Have you ever felt yourself in an exhausting groove of things not working in a relationship? For me, it feels as if the other person and I have gone round and round endlessly in this unsatisfying dynamic with each other. I want it to stop and my solution is that the other person needs to change.
Truth be known, I am the one that better do some changing. Looking honestly at one particular relationship, I can see that I have been rather negative about this person, challenging her and creating uncomfortable moments. I can justify that by saying that she’s got a problem rushing ahead and not paying attention to me or the group. She makes decisions that will serve her without thinking of others. There is some truth to that, but only a little. To improve the situation, I need to stop finding what is wrong with her and notice how I am being with her.
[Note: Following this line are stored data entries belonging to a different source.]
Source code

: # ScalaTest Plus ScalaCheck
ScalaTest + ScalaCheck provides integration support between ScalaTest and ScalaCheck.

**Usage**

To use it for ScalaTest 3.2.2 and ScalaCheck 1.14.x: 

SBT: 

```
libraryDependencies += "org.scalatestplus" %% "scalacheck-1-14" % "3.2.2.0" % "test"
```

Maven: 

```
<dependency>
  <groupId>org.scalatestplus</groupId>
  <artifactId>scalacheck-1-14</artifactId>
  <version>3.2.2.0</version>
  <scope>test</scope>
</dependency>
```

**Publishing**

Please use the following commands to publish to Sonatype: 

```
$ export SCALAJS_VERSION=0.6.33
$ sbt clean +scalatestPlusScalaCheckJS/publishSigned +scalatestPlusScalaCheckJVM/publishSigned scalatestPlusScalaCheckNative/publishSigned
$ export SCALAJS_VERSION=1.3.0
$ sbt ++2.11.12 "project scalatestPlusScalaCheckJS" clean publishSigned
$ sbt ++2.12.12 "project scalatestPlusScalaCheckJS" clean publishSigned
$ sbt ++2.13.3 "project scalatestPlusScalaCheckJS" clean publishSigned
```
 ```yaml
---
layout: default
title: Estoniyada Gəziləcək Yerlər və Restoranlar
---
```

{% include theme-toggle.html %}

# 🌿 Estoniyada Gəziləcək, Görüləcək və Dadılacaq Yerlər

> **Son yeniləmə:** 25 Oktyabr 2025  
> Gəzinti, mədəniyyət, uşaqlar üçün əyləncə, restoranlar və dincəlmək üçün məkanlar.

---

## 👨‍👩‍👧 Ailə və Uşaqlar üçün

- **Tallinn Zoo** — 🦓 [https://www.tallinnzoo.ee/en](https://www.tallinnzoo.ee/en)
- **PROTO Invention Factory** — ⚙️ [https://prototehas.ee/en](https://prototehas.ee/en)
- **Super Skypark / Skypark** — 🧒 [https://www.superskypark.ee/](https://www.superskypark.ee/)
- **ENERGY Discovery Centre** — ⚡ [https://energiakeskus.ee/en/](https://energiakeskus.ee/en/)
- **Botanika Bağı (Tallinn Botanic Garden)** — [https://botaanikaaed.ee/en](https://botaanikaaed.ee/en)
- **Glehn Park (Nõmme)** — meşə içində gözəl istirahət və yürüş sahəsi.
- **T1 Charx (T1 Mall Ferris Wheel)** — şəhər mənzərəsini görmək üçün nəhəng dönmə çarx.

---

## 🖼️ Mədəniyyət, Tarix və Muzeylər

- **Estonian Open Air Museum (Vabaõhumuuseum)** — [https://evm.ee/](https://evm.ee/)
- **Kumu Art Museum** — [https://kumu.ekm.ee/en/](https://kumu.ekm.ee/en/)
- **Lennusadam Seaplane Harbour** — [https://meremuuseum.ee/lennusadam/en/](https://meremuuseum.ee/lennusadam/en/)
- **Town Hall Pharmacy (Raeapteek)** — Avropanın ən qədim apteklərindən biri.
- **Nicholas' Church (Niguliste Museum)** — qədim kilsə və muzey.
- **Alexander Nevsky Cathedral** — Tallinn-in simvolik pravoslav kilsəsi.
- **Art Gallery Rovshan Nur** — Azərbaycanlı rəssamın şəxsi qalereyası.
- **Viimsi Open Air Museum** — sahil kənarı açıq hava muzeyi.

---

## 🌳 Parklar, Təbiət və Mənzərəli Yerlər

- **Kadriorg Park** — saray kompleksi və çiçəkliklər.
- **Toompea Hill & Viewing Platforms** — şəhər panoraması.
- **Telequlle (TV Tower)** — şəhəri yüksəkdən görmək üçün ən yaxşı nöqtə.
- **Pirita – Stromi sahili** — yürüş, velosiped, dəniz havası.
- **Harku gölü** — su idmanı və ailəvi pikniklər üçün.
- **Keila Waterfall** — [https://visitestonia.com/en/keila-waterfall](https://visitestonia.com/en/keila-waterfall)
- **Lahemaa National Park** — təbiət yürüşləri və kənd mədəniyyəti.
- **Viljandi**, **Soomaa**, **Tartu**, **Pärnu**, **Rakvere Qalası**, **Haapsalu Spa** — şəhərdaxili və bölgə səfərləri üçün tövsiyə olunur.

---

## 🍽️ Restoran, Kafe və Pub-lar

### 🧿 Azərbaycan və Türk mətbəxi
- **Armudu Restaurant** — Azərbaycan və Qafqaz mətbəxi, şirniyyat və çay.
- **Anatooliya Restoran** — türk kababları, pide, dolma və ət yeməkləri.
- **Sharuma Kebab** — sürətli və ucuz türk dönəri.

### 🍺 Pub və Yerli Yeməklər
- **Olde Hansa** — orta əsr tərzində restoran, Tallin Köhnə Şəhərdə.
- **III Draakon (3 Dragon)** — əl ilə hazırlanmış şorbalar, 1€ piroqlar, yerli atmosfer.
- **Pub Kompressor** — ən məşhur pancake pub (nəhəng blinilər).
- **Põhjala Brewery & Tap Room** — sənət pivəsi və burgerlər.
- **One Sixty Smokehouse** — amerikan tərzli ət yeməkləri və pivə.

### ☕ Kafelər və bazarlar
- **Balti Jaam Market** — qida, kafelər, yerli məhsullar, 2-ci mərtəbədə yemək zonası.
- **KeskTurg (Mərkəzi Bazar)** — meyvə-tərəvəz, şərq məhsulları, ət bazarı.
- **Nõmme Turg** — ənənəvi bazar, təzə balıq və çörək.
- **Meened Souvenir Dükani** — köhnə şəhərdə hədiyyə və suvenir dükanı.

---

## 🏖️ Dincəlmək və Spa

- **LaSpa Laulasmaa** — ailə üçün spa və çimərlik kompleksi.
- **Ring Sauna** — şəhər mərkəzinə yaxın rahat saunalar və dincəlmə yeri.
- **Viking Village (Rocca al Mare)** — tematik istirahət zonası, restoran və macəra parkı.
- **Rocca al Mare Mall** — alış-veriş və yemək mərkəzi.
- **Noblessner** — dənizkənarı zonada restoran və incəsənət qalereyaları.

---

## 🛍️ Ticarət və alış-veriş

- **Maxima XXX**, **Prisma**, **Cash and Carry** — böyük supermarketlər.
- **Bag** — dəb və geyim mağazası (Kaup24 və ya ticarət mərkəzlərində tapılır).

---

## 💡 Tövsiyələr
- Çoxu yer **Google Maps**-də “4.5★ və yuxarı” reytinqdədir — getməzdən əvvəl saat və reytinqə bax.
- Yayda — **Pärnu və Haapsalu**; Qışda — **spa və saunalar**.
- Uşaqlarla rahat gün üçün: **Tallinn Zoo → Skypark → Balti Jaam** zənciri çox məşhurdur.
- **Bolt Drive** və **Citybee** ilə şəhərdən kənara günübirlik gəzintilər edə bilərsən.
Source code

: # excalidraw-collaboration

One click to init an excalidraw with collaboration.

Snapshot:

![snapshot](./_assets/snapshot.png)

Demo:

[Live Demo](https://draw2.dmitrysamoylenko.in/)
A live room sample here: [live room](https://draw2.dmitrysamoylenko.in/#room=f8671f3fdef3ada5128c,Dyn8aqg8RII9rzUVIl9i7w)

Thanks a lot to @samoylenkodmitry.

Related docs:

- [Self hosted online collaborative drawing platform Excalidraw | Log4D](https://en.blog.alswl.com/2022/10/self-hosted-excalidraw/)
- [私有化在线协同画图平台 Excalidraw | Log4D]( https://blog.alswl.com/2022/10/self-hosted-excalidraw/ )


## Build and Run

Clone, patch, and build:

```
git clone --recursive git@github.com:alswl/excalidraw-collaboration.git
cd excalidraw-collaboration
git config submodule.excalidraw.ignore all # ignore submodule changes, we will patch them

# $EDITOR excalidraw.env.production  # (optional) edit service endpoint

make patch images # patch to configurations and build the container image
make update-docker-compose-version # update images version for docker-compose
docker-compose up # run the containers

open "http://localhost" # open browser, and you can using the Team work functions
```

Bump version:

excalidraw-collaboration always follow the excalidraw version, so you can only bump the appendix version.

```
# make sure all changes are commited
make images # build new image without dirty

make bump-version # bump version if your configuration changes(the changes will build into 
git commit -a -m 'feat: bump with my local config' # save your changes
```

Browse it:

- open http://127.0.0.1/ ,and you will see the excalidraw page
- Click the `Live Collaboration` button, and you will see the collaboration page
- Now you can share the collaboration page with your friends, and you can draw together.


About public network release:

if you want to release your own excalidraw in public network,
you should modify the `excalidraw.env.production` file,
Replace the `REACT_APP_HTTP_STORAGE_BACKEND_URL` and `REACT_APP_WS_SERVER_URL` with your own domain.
It seems so much easier to not take responsibility, doesn’t it? However, it is so unproductive. It won’t be helpful to shift the blame to the other shoulder either. Blaming others or ourselves is deceptive, evasive and destructive. It draws us away from the truth.
Instead, we need to be clear and honest with ourselves about our contribution. We need to put blame down once and for all and plant ourselves in the magic of connecting heart-to-heart.
It’s a little humorous to think that on any particular day, in any particular situation, we have different outlooks and feelings influenced by thoughts we have and conclusions we make. In order to create better relationships, we need to be more aware of incremental moments, our assessments, judgments but most of all how we are being in our own heart.
Who needs you to be more honest, kind and loving?
How would life and your relationships feel if you were blame-free?